§ THE TASK
Within the entries below, find every line that has the string "matrix", then copy it.

Start of PROVIDED DATA

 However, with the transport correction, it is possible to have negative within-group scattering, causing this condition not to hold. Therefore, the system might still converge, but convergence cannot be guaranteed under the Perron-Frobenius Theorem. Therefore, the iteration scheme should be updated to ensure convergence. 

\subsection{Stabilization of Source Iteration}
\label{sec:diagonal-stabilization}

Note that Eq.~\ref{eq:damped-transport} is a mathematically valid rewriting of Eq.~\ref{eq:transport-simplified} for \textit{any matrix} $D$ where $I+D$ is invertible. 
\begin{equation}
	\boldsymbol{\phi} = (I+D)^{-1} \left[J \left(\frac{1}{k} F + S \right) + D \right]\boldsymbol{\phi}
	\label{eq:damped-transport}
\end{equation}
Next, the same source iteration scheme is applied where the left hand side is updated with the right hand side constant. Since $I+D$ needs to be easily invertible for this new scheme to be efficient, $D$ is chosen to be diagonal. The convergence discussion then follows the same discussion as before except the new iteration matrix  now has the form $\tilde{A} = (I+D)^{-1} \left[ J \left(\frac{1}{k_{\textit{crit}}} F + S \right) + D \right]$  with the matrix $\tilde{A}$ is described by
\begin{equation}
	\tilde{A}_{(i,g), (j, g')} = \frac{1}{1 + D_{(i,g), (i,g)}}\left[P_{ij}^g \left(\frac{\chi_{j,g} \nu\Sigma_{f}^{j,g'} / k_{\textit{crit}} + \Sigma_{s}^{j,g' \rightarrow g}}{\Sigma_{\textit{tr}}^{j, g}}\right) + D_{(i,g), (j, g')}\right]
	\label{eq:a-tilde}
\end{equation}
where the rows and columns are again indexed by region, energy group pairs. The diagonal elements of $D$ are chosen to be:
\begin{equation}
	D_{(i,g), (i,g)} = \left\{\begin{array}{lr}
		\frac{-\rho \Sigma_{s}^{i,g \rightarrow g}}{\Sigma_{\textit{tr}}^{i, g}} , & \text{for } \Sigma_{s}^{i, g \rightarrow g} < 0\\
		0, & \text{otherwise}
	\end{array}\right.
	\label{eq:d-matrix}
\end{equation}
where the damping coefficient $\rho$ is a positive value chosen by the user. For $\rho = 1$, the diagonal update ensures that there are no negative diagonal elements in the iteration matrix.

End of PROVIDED DATA

§ COMPLETED TASK
Note that Eq.~\ref{eq:damped-transport} is a mathematically valid rewriting of Eq.~\ref{eq:transport-simplified} for \textit{any matrix} $D$ where $I+D$ is invertible. 
Next, the same source iteration scheme is applied where the left hand side is updated with the right hand side constant. Since $I+D$ needs to be easily invertible for this new scheme to be efficient, $D$ is chosen to be diagonal. The convergence discussion then follows the same discussion as before except the new iteration matrix  now has the form $\tilde{A} = (I+D)^{-1} \left[ J \left(\frac{1}{k_{\textit{crit}}} F + S \right) + D \right]$  with the matrix $\tilde{A}$ is described by
	\label{eq:d-matrix}
where the damping coefficient $\rho$ is a positive value chosen by the user. For $\rho = 1$, the diagonal update ensures that there are no negative diagonal elements in the iteration matrix.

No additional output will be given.